◆ **WHAT THE EXERCISE ASKS**: From the entries below, retype only the lines from the one with "1. Verifique otras" through the one with "1. Espere a que finalice la implementación.", exactly as written.

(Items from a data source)

=== Section Start ===

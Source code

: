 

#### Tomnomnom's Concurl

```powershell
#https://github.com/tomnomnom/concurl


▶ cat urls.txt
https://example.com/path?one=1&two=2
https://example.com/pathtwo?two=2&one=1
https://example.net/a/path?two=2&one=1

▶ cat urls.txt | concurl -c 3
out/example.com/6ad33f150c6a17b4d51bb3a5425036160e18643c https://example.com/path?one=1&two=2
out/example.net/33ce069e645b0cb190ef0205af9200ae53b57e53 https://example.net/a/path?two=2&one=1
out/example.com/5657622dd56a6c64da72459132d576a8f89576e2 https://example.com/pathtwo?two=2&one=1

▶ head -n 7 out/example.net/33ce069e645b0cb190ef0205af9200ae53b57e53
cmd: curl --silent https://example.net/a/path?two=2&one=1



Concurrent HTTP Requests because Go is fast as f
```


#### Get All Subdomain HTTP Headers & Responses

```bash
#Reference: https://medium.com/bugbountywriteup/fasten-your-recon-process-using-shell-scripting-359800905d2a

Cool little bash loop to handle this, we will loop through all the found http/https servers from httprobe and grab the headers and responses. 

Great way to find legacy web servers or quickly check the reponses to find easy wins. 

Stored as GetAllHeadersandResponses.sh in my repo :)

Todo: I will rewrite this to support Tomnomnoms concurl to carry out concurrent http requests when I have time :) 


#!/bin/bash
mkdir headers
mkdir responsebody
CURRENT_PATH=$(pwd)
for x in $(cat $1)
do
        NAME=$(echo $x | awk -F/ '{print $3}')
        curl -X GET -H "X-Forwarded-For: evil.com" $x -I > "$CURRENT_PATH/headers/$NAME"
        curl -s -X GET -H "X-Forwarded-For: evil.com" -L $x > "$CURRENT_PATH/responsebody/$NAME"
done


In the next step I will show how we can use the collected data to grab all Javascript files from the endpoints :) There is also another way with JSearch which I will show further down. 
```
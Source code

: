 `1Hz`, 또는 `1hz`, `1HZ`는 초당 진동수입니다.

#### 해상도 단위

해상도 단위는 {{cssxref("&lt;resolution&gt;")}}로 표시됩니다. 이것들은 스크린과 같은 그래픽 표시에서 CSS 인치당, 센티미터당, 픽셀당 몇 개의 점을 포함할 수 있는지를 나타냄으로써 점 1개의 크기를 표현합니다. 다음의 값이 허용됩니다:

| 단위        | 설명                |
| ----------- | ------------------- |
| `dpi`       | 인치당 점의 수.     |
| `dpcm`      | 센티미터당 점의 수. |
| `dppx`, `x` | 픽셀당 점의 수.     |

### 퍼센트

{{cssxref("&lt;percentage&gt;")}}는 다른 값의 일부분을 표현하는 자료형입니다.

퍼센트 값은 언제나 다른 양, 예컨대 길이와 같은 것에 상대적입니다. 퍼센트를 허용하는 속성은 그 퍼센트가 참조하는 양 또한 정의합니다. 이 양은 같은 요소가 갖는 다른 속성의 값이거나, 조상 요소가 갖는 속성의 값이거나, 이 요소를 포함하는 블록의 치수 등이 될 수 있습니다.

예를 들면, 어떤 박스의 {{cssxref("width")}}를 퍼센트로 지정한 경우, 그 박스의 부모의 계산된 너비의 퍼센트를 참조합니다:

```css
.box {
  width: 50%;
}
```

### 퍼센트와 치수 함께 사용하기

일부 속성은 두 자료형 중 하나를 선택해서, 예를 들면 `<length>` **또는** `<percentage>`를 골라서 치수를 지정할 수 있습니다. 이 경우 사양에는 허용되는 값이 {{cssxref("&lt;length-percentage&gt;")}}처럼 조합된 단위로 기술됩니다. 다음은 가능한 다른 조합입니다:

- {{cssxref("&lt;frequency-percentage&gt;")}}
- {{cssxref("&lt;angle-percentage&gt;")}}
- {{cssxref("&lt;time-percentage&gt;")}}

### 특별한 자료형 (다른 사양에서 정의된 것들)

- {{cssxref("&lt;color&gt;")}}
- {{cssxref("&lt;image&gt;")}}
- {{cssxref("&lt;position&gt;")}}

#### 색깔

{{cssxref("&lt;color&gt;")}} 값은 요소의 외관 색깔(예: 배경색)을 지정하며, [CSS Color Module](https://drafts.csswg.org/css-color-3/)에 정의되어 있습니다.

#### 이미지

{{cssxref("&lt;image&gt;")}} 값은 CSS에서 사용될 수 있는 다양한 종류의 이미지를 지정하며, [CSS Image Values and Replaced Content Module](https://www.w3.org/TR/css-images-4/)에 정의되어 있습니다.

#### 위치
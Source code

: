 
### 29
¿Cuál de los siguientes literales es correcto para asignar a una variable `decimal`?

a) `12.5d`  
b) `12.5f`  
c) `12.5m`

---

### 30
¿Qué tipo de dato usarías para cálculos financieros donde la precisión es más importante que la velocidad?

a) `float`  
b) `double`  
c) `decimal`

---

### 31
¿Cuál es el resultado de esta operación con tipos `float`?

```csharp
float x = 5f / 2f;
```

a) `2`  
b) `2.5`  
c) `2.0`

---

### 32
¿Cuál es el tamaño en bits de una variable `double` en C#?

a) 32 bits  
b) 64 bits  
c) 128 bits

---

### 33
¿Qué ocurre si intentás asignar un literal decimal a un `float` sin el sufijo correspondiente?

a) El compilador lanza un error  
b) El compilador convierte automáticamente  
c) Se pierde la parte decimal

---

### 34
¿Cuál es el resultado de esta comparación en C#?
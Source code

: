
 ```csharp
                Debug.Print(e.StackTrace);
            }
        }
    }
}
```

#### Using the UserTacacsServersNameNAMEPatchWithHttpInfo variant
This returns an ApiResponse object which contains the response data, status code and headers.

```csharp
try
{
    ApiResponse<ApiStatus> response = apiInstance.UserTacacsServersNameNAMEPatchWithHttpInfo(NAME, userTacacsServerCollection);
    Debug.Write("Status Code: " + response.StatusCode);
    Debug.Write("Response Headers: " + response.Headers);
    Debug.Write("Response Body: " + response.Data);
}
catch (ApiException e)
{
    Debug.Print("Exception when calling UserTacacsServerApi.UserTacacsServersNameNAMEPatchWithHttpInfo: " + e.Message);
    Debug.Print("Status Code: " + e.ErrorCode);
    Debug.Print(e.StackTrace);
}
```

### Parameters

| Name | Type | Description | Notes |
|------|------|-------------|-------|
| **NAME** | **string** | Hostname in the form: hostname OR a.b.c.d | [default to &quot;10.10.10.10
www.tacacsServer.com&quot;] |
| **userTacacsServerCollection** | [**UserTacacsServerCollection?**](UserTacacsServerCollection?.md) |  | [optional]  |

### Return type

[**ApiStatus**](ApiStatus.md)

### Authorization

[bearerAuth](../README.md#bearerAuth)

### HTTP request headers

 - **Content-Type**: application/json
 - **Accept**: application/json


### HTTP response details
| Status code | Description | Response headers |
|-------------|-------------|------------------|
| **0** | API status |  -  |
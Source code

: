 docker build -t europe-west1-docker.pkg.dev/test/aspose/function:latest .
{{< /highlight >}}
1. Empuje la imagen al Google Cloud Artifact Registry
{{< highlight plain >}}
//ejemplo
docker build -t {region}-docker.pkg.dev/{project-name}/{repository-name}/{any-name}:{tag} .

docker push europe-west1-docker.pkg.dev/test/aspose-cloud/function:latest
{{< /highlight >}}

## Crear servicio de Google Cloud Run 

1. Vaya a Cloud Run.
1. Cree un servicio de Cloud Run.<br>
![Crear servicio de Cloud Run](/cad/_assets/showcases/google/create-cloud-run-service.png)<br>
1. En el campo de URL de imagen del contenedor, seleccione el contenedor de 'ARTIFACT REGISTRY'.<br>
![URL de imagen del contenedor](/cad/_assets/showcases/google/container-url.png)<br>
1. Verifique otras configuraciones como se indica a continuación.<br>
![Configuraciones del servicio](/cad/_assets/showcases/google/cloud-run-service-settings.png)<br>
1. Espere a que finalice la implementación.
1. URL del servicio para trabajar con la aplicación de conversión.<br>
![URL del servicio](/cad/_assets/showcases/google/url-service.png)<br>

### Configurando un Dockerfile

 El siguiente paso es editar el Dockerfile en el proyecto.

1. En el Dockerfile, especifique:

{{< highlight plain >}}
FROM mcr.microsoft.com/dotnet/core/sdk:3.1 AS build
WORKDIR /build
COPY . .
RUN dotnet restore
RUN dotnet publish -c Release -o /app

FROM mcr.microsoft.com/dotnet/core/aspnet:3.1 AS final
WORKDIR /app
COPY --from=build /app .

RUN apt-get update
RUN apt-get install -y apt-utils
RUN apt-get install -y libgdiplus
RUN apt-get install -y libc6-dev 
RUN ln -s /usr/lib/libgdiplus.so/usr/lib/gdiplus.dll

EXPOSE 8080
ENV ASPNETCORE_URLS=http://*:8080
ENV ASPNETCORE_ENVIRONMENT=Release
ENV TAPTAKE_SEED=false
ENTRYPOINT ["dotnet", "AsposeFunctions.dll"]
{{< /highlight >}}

=== Section End ===

◆ **EXERCISE SOLUTION**:
1. Verifique otras configuraciones como se indica a continuación.<br>
![Configuraciones del servicio](/cad/_assets/showcases/google/cloud-run-service-settings.png)<br>
1. Espere a que finalice la implementación.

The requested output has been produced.